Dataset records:
= Beginning of Section =
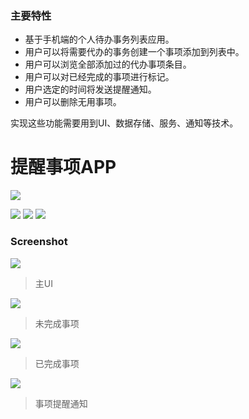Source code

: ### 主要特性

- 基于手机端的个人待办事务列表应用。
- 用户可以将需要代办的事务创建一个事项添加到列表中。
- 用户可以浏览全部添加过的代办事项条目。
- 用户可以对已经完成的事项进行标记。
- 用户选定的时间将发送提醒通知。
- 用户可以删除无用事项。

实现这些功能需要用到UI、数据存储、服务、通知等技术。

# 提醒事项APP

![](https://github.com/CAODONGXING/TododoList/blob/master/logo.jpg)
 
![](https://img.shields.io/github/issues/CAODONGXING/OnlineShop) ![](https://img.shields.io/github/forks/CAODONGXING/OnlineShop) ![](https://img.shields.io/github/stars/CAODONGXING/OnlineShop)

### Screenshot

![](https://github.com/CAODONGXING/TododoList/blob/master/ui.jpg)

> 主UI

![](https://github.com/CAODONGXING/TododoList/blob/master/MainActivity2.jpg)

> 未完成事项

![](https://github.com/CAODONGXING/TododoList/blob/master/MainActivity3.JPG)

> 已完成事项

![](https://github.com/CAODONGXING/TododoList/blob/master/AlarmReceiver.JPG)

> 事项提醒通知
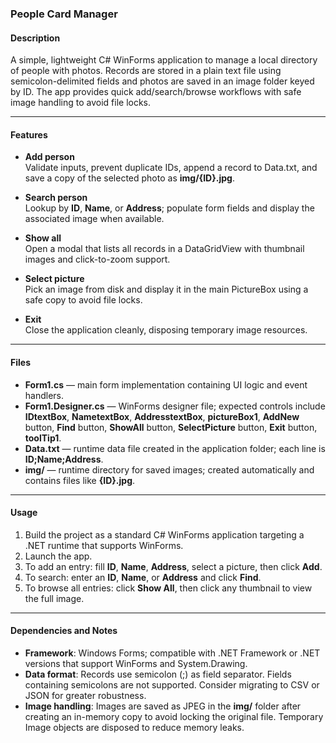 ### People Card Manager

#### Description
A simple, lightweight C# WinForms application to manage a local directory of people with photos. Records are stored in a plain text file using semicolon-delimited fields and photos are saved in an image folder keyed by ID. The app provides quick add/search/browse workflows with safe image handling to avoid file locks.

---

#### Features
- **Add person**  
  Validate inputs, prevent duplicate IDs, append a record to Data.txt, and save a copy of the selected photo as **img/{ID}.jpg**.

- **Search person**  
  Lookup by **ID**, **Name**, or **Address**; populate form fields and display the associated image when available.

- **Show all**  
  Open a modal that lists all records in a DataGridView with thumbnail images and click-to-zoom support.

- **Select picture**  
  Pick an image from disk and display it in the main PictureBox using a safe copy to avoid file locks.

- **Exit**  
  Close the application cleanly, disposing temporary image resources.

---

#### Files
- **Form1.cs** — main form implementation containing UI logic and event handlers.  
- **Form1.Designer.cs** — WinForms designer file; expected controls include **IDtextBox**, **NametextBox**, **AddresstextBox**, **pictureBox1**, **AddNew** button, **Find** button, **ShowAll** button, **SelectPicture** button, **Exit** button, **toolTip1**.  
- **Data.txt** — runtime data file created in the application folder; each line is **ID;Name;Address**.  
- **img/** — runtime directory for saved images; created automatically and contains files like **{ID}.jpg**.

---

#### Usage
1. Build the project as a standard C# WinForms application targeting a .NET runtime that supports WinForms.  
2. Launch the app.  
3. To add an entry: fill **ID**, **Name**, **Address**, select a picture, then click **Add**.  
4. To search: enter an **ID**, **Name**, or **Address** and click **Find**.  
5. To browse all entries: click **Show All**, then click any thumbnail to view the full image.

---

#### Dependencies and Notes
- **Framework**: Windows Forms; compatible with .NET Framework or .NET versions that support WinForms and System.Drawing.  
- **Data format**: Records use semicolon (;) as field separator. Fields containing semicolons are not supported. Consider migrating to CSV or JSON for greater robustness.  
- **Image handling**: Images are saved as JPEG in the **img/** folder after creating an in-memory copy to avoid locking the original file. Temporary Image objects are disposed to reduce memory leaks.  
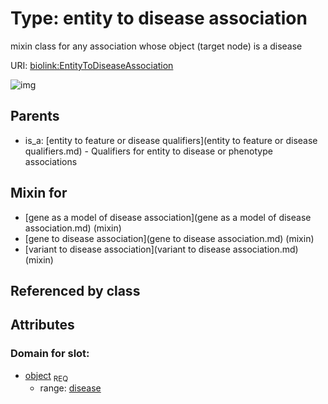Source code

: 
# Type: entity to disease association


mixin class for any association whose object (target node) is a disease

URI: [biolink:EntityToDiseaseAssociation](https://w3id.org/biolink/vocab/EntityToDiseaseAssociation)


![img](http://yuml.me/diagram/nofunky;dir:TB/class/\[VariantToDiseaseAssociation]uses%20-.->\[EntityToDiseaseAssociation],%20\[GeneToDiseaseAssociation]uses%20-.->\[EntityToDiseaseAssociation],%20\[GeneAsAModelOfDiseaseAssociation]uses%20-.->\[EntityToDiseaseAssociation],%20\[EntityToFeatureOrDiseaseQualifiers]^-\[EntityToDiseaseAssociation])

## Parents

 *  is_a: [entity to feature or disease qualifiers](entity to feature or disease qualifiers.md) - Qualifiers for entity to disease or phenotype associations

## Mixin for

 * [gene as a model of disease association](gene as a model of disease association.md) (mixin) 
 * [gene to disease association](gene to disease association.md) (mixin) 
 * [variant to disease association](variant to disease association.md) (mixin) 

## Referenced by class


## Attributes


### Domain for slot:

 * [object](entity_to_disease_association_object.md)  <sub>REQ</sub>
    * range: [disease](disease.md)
= End of Section =
■ Prompt ■
The records above should be reproduced exactly, with the pictures omitted.

■ Solution ■
Source code

: ### 主要特性

- 基于手机端的个人待办事务列表应用。
- 用户可以将需要代办的事务创建一个事项添加到列表中。
- 用户可以浏览全部添加过的代办事项条目。
- 用户可以对已经完成的事项进行标记。
- 用户选定的时间将发送提醒通知。
- 用户可以删除无用事项。

实现这些功能需要用到UI、数据存储、服务、通知等技术。

# 提醒事项APP

![](https://github.com/CAODONGXING/TododoList/blob/master/logo.jpg)
 
![](https://img.shields.io/github/issues/CAODONGXING/OnlineShop) ![](https://img.shields.io/github/forks/CAODONGXING/OnlineShop) ![](https://img.shields.io/github/stars/CAODONGXING/OnlineShop)

### Screenshot

![](https://github.com/CAODONGXING/TododoList/blob/master/ui.jpg)

> 主UI

![](https://github.com/CAODONGXING/TododoList/blob/master/MainActivity2.jpg)

> 未完成事项

![](https://github.com/CAODONGXING/TododoList/blob/master/MainActivity3.JPG)

> 已完成事项

![](https://github.com/CAODONGXING/TododoList/blob/master/AlarmReceiver.JPG)

> 事项提醒通知
 ### People Card Manager

#### Description
A simple, lightweight C# WinForms application to manage a local directory of people with photos. Records are stored in a plain text file using semicolon-delimited fields and photos are saved in an image folder keyed by ID. The app provides quick add/search/browse workflows with safe image handling to avoid file locks.

---

#### Features
- **Add person**  
  Validate inputs, prevent duplicate IDs, append a record to Data.txt, and save a copy of the selected photo as **img/{ID}.jpg**.

- **Search person**  
  Lookup by **ID**, **Name**, or **Address**; populate form fields and display the associated image when available.

- **Show all**  
  Open a modal that lists all records in a DataGridView with thumbnail images and click-to-zoom support.

- **Select picture**  
  Pick an image from disk and display it in the main PictureBox using a safe copy to avoid file locks.

- **Exit**  
  Close the application cleanly, disposing temporary image resources.

---

#### Files
- **Form1.cs** — main form implementation containing UI logic and event handlers.  
- **Form1.Designer.cs** — WinForms designer file; expected controls include **IDtextBox**, **NametextBox**, **AddresstextBox**, **pictureBox1**, **AddNew** button, **Find** button, **ShowAll** button, **SelectPicture** button, **Exit** button, **toolTip1**.  
- **Data.txt** — runtime data file created in the application folder; each line is **ID;Name;Address**.  
- **img/** — runtime directory for saved images; created automatically and contains files like **{ID}.jpg**.

---

#### Usage
1. Build the project as a standard C# WinForms application targeting a .NET runtime that supports WinForms.  
2. Launch the app.  
3. To add an entry: fill **ID**, **Name**, **Address**, select a picture, then click **Add**.  
4. To search: enter an **ID**, **Name**, or **Address** and click **Find**.  
5. To browse all entries: click **Show All**, then click any thumbnail to view the full image.

---

#### Dependencies and Notes
- **Framework**: Windows Forms; compatible with .NET Framework or .NET versions that support WinForms and System.Drawing.  
- **Data format**: Records use semicolon (;) as field separator. Fields containing semicolons are not supported. Consider migrating to CSV or JSON for greater robustness.  
- **Image handling**: Images are saved as JPEG in the **img/** folder after creating an in-memory copy to avoid locking the original file. Temporary Image objects are disposed to reduce memory leaks.  
Source code

: 
# Type: entity to disease association


mixin class for any association whose object (target node) is a disease

URI: [biolink:EntityToDiseaseAssociation](https://w3id.org/biolink/vocab/EntityToDiseaseAssociation)


![img](http://yuml.me/diagram/nofunky;dir:TB/class/\[VariantToDiseaseAssociation]uses%20-.->\[EntityToDiseaseAssociation],%20\[GeneToDiseaseAssociation]uses%20-.->\[EntityToDiseaseAssociation],%20\[GeneAsAModelOfDiseaseAssociation]uses%20-.->\[EntityToDiseaseAssociation],%20\[EntityToFeatureOrDiseaseQualifiers]^-\[EntityToDiseaseAssociation])

## Parents

 *  is_a: [entity to feature or disease qualifiers](entity to feature or disease qualifiers.md) - Qualifiers for entity to disease or phenotype associations

## Mixin for

 * [gene as a model of disease association](gene as a model of disease association.md) (mixin) 
 * [gene to disease association](gene to disease association.md) (mixin) 
 * [variant to disease association](variant to disease association.md) (mixin) 

## Referenced by class


## Attributes


### Domain for slot:

 * [object](entity_to_disease_association_object.md)  <sub>REQ</sub>
    * range: [disease](disease.md)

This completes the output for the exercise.